8 Conclusion and Future Work

In the last decade several IR-based tools have been proposed to support the software engineer during the link identification. Unfortunately, the authors of previous works concentrate on evaluating the accuracy of the automated tool on software repositories of completed projects. Indeed, a typical tracing process requires a human analyst to make final decisions. Thus, studying human decision-making when working with automated traceability tools is needed in order to predict the actual benefits of IR-based traceability recovery tools.

This paper reported the results of two controlled experiments aimed at investigating the benefits of the LSI-based traceability recovery tool of ADAMS (De Lucia et al. 2007b, 2008).
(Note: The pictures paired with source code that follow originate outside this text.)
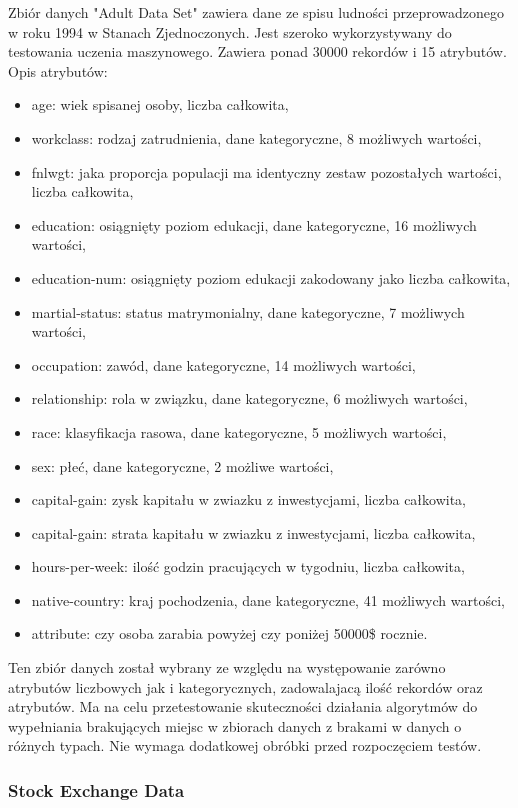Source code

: \documentclass[12pt,twoside]{article}
\begin{document}
Zbiór danych "Adult Data Set" zawiera dane ze spisu ludności przeprowadzonego w roku 1994 w Stanach Zjednoczonych.
Jest szeroko wykorzystywany do testowania uczenia maszynowego.
Zawiera ponad 30000 rekordów i 15 atrybutów. \cite{adult} Opis atrybutów:
\begin{itemize}[label=-,labelsep=0.4cm, leftmargin=1.25cm]
    \item age: wiek spisanej osoby, liczba całkowita,
    \item workclass: rodzaj zatrudnienia, dane kategoryczne, 8 możliwych wartości,
    \item fnlwgt: jaka proporcja populacji ma identyczny zestaw pozostałych wartości, liczba całkowita,
    \item education: osiągnięty poziom edukacji, dane kategoryczne, 16 możliwych wartości,
    \item education-num: osiągnięty poziom edukacji zakodowany jako liczba całkowita,
    \item martial-status: status matrymonialny, dane kategoryczne, 7 możliwych wartości,
    \item occupation: zawód, dane kategoryczne, 14 możliwych wartości,
    \item relationship: rola w związku, dane kategoryczne, 6 możliwych wartości,
    \item race: klasyfikacja rasowa, dane kategoryczne, 5 możliwych wartości,
    \item sex: płeć, dane kategoryczne, 2 możliwe wartości,
    \item capital-gain: zysk kapitału w zwiazku z inwestycjami, liczba całkowita,
    \item capital-gain: strata kapitału w zwiazku z inwestycjami, liczba całkowita,
    \item hours-per-week: ilość godzin pracujących w tygodniu, liczba całkowita,
    \item native-country: kraj pochodzenia, dane kategoryczne, 41 możliwych wartości,
    \item attribute: czy osoba zarabia powyżej czy poniżej 50000\$ rocznie.
\end{itemize}
Ten zbiór danych został wybrany ze względu na występowanie zarówno atrybutów liczbowych jak i kategorycznych,
zadowalajacą ilość rekordów oraz atrybutów.
Ma na celu przetestowanie skuteczności działania algorytmów do wypełniania brakujących miejsc
w zbiorach danych z brakami w danych o różnych typach.
Nie wymaga dodatkowej obróbki przed rozpoczęciem testów. 
\subsubsection{Stock Exchange Data}
\end{document}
The experimentation involved master students with different levels of experience in two traceability tasks (with and without the use of the tool). Having different groups of subjects allowed us to analyse the reaction of different categories of users when they use a traceability recovery tool. We also discriminated subjects of both experiments according to the respective level of ability, with the purpose of testing the hypothesis that this is also a relevant influencing factor that should be taken into account when adopting such kinds of tools.

The achieved results demonstrate that the tool significantly reduces the time spent by the software engineer to trace links. Moreover, the comparative analysis of the results of both the experiments demonstrates that the use of a traceability recovery tool in general improves the tracing accuracy of a software engineer. In particular, the tool helps software engineer with low ability to achieve similar tracing accuracy as software engineers with high ability. Finally, we also observed that experts are able to trace more correct links using the tool but they also make more tracing errors than software engineers with a low level of experience. The analysis of the results also provided us with a number of lessons learned that can be used to establish the baseline expectations and a roadmap for testing the work of human experts with traceability tools. Moreover, they also highlight the possible outside influences (such as specific analyst characteristics) on the results of analyst work. Summarising, the achieved results could be used by researchers in order to improve the support given by a traceability recovery tool based on an IR technique during the link identification; and by a project manager in order to evaluate the possibility of adopting the tool within his/her own organisation, depending on the skills of the involved human resources.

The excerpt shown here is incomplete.